** Opening DATA SECTION block **

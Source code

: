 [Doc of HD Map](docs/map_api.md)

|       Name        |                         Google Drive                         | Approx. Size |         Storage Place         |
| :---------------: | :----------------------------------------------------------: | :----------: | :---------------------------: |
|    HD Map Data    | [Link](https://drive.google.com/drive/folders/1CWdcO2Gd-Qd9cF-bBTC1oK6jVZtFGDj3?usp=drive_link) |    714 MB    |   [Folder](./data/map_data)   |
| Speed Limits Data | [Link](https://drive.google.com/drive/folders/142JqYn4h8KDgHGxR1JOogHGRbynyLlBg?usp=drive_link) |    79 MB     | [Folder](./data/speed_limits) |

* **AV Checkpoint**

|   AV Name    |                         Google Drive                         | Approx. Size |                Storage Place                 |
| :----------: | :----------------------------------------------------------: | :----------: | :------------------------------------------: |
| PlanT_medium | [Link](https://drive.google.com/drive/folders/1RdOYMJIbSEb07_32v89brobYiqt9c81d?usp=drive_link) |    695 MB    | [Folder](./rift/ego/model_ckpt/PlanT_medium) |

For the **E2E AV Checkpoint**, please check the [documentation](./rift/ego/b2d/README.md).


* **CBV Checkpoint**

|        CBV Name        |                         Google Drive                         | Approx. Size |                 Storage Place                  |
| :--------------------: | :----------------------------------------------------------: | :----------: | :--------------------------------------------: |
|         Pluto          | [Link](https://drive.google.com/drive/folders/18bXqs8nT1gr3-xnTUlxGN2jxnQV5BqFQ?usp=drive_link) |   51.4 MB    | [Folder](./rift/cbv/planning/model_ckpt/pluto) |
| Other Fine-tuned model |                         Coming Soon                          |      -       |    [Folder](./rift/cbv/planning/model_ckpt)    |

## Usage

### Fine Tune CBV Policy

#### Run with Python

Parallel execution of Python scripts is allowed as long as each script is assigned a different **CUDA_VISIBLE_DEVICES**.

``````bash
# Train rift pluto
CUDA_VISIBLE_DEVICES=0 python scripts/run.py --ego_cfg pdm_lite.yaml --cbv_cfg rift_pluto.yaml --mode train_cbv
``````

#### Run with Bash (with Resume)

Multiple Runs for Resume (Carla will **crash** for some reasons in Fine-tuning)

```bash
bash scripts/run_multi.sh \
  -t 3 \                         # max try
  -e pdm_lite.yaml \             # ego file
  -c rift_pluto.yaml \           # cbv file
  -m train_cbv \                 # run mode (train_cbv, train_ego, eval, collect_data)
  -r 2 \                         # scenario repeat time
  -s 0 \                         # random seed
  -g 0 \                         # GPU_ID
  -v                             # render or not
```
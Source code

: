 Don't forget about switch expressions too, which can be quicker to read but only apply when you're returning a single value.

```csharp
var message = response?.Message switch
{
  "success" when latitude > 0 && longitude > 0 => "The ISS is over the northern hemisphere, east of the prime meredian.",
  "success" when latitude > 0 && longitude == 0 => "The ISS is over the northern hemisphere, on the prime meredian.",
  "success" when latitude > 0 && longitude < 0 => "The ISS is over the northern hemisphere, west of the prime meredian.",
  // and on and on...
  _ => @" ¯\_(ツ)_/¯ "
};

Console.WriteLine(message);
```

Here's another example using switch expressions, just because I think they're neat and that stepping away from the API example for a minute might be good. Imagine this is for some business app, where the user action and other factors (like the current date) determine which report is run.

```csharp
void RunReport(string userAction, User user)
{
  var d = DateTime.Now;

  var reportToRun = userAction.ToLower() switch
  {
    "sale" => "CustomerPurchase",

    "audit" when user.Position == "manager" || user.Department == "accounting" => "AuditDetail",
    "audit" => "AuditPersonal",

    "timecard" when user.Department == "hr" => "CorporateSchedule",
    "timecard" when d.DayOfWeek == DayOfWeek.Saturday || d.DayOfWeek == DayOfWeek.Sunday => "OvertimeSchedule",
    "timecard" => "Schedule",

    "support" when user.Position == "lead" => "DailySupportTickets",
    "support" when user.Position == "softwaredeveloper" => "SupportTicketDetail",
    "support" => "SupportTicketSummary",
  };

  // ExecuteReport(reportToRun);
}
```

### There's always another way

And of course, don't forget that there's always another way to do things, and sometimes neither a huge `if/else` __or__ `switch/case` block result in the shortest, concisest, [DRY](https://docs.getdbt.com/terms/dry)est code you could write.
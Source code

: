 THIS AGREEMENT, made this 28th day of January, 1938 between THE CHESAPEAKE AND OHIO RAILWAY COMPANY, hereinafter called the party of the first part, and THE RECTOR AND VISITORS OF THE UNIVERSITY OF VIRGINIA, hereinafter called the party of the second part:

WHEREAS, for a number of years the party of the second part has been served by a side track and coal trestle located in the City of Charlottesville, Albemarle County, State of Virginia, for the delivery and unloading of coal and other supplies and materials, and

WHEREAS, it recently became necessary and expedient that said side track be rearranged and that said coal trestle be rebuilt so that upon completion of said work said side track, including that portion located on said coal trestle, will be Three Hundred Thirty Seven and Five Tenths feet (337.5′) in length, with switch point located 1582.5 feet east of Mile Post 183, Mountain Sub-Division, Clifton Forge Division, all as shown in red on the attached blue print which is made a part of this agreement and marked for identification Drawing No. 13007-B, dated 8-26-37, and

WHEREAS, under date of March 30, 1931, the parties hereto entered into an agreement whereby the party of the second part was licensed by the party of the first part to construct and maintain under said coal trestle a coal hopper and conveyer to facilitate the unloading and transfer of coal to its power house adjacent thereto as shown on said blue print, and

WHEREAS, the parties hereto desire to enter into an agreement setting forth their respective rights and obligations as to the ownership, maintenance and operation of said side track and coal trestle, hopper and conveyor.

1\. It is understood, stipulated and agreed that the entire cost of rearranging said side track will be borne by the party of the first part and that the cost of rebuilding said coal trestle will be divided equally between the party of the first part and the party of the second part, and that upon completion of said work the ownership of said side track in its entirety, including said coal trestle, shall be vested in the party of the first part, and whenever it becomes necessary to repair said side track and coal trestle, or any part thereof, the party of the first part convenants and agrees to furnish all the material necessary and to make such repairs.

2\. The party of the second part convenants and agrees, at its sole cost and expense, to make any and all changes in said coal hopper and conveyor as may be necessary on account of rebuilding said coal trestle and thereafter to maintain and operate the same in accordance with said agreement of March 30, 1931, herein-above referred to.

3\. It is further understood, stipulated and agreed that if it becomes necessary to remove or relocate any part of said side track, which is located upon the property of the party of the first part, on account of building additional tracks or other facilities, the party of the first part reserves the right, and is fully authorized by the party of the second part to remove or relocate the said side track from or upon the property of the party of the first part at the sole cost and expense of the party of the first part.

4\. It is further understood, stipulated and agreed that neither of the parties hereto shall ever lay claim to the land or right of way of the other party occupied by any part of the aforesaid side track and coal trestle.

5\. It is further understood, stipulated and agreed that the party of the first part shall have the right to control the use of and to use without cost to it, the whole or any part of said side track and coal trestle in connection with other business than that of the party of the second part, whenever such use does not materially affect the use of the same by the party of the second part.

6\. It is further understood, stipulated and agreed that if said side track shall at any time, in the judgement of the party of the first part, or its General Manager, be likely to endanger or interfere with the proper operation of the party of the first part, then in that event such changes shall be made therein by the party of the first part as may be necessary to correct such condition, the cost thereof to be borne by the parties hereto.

** Closing DATA SECTION block **

* **TASK PROMPT**
Filter the entries above and keep only the lines with the word "changes".

* **EXERCISE RESPONSE**
2\. The party of the second part convenants and agrees, at its sole cost and expense, to make any and all changes in said coal hopper and conveyor as may be necessary on account of rebuilding said coal trestle and thereafter to maintain and operate the same in accordance with said agreement of March 30, 1931, herein-above referred to.
6\. It is further understood, stipulated and agreed that if said side track shall at any time, in the judgement of the party of the first part, or its General Manager, be likely to endanger or interfere with the proper operation of the party of the first part, then in that event such changes shall be made therein by the party of the first part as may be necessary to correct such condition, the cost thereof to be borne by the parties hereto.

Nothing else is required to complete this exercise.